Dua Puluh Sembilan

1.3K 165 17
                                    

Assalamu'alaikum teman-teman💕 apa kabar? Semoga sehat selalu yaa dan selalu dalam lindungan Allah, Aamiin ....

Satu bulan lebih aku gak update cerita ini 😭 mohon maaf yaaa ... aku baru selesai UTS minggu kemarin, minggu ini pun tugas-tugas masih buanyak. Kalaupun ada waktu, biasanya aku pake untuk tidur :( karena selalu tidur diatas jam 12 dan maklum yaa aku kaum rebahan (maaf jadi curhat). Tapi aku selalu pengen meluangkan waktu untuk melepas penat lewat menulis yang memang hobi aku, tapi rasanya membagi waktu dan menghilangkan malas itu sesulit ini yaa man-teman. Sekali lagi maaf yaa :( dan makasih banyak sudah mau menunggu dan menemani aku sampai sekarang😢 pokoknya Ich liebe euch alle💛💛💛

Yuk ah langsung aja mulaiii ... eh jangan lupa untuk baca lagi part sebelumnya yaa. Terima kasih💛

Mohon tandai kalau ada typo.

Happy Reading, Dear!♡

-D u a P u l u h S e m b i l a n-

🍁🍁🍁

Otak manusia memiliki kapasitas memori setidaknya 1 pentabyte atau setara dengan 10 juta gigabyte.
Dan kau pasti tahu, seberapa banyak kejadian yang sudah kulewati terekam disana. Namun, mengapa sulit bagiku untuk mengingat satu nama saja?

🍁🍁🍁

"Mommy kira kamu lupa jalan pulang, Zayn. Atau lupa sama mommy dan daddy karena udah punya seseorang disana?" sindir Elin pada anak semata wayangnya yang jarang sekali pulang kerumah.
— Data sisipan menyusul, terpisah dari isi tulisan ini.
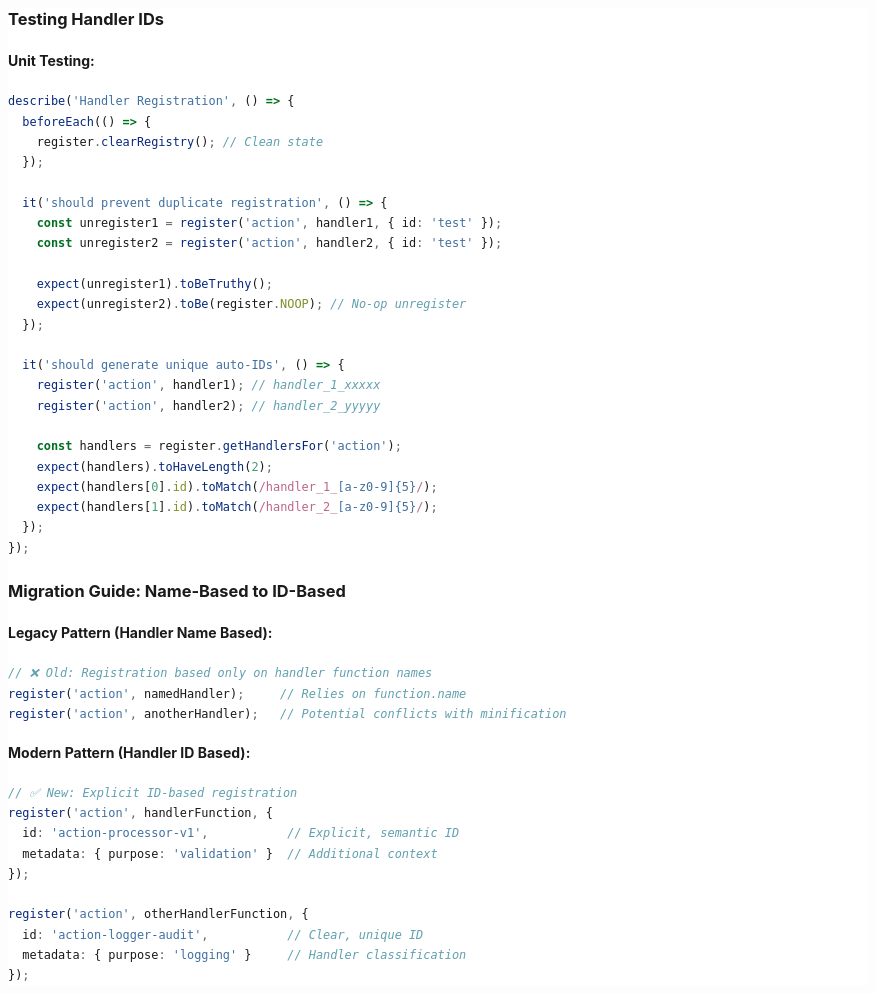 ### Testing Handler IDs

#### Unit Testing:
```typescript
describe('Handler Registration', () => {
  beforeEach(() => {
    register.clearRegistry(); // Clean state
  });

  it('should prevent duplicate registration', () => {
    const unregister1 = register('action', handler1, { id: 'test' });
    const unregister2 = register('action', handler2, { id: 'test' });
    
    expect(unregister1).toBeTruthy();
    expect(unregister2).toBe(register.NOOP); // No-op unregister
  });

  it('should generate unique auto-IDs', () => {
    register('action', handler1); // handler_1_xxxxx
    register('action', handler2); // handler_2_yyyyy
    
    const handlers = register.getHandlersFor('action');
    expect(handlers).toHaveLength(2);
    expect(handlers[0].id).toMatch(/handler_1_[a-z0-9]{5}/);
    expect(handlers[1].id).toMatch(/handler_2_[a-z0-9]{5}/);
  });
});
```

### Migration Guide: Name-Based to ID-Based

#### Legacy Pattern (Handler Name Based):
```typescript
// ❌ Old: Registration based only on handler function names
register('action', namedHandler);     // Relies on function.name
register('action', anotherHandler);   // Potential conflicts with minification
```

#### Modern Pattern (Handler ID Based):
```typescript
// ✅ New: Explicit ID-based registration
register('action', handlerFunction, { 
  id: 'action-processor-v1',           // Explicit, semantic ID
  metadata: { purpose: 'validation' }  // Additional context
});

register('action', otherHandlerFunction, { 
  id: 'action-logger-audit',           // Clear, unique ID
  metadata: { purpose: 'logging' }     // Handler classification
});
```


  [handlerId: string]: HandlerRegistration;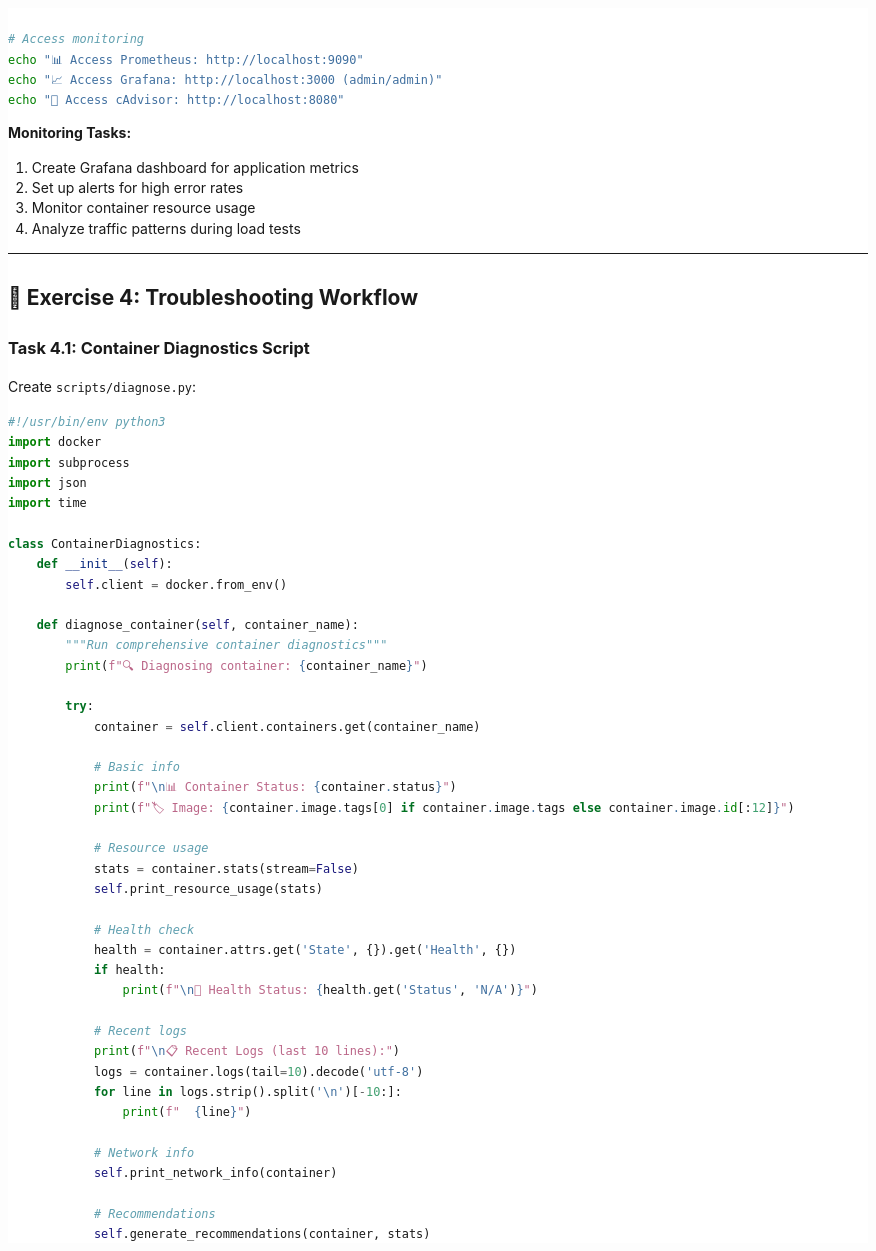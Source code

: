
 ```bash

# Access monitoring
echo "📊 Access Prometheus: http://localhost:9090"
echo "📈 Access Grafana: http://localhost:3000 (admin/admin)"
echo "🐳 Access cAdvisor: http://localhost:8080"
```

**Monitoring Tasks:**
1. Create Grafana dashboard for application metrics
2. Set up alerts for high error rates
3. Monitor container resource usage
4. Analyze traffic patterns during load tests

---

## 🔧 Exercise 4: Troubleshooting Workflow

### Task 4.1: Container Diagnostics Script

Create `scripts/diagnose.py`:

```python
#!/usr/bin/env python3
import docker
import subprocess
import json
import time

class ContainerDiagnostics:
    def __init__(self):
        self.client = docker.from_env()
    
    def diagnose_container(self, container_name):
        """Run comprehensive container diagnostics"""
        print(f"🔍 Diagnosing container: {container_name}")
        
        try:
            container = self.client.containers.get(container_name)
            
            # Basic info
            print(f"\n📊 Container Status: {container.status}")
            print(f"🏷️ Image: {container.image.tags[0] if container.image.tags else container.image.id[:12]}")
            
            # Resource usage
            stats = container.stats(stream=False)
            self.print_resource_usage(stats)
            
            # Health check
            health = container.attrs.get('State', {}).get('Health', {})
            if health:
                print(f"\n🏥 Health Status: {health.get('Status', 'N/A')}")
            
            # Recent logs
            print(f"\n📋 Recent Logs (last 10 lines):")
            logs = container.logs(tail=10).decode('utf-8')
            for line in logs.strip().split('\n')[-10:]:
                print(f"  {line}")
            
            # Network info
            self.print_network_info(container)
            
            # Recommendations
            self.generate_recommendations(container, stats)
```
Hari ini saja Adam menyempatkan waktunya untuk pulang hanya karena Profesor Tommy yang berhalangan untuk bertemu.

"Mommy kamu tuh sampai nyuruh Daddy untuk menjenguk kamu kesana. Dia khawatir kamu kenapa-napa katanya. Daddy bilang gak usah khawatir, eh Mommy malah ngomel-ngomel bilang Daddy gak sayang kamu," tambah Alaric. Laki-laki berdarah asli Jerman itu mempergakan bagaimana istrinya mengomel padanya kala itu. Tentu saja dengan ekspresi yang dibuat-buat hingga Elin mendelik tak suka.

"Das ist eine Lüge, Zayn. Hör nicht auf deinen Daddy. Mama war noch nie so übertrieben.  [Bohong, Zayn. Jangan dengarkan Daddy kamu. Mommy gak pernah selebay itu]," cibir Elin sambil menarik lengan Adam untuk menjauh dari hadapan Alaric.

"Das stimmt, Zayn. Papa hat nie gelogen [itu benar, Zayn. Daddy tidak pernah berbohong untuk masalah ini]." Alaric masih tak terima rupanya, meskipun Elin terus mendelik ke arahnya.

"Ja, ich glaube, Dad. [Iya aku percaya, Dad]," jawab Adam seraya terkekeh dengan Alaric.

"Mommy tidak membesarkan kamu untuk memihak sama Daddy kamu, Zayn." Lagi-lagi Elin mendelik kesal, sebab merasa kalah dari anak dan suaminya itu.

Adam tertawa lalu memeluk Elin yang terlihat berusaha melepaskan diri dari pelukkannya, hal inilah yang membuat ia merindukan suasana rumah jika sedang sibuk bekerja. Tapi bodohnya, ia nyaris tak memiliki waktu untuk kedua orang tuanya itu.

Kebiasaan Adam jika pulang kerumah yaitu menghabiskan malam dengan ayahnya. Alaric adalah adalah ayah sekaligus teman untuk Adam. Ia akan menceritakan segalanya pada ayahnya itu termasuk ketika ia pertama kali jatuh cinta dulu. Alaric selalu siap dengan berbagai nasihat dan saran yang bijak yang selalu Adam tanamkan dalam hatinya.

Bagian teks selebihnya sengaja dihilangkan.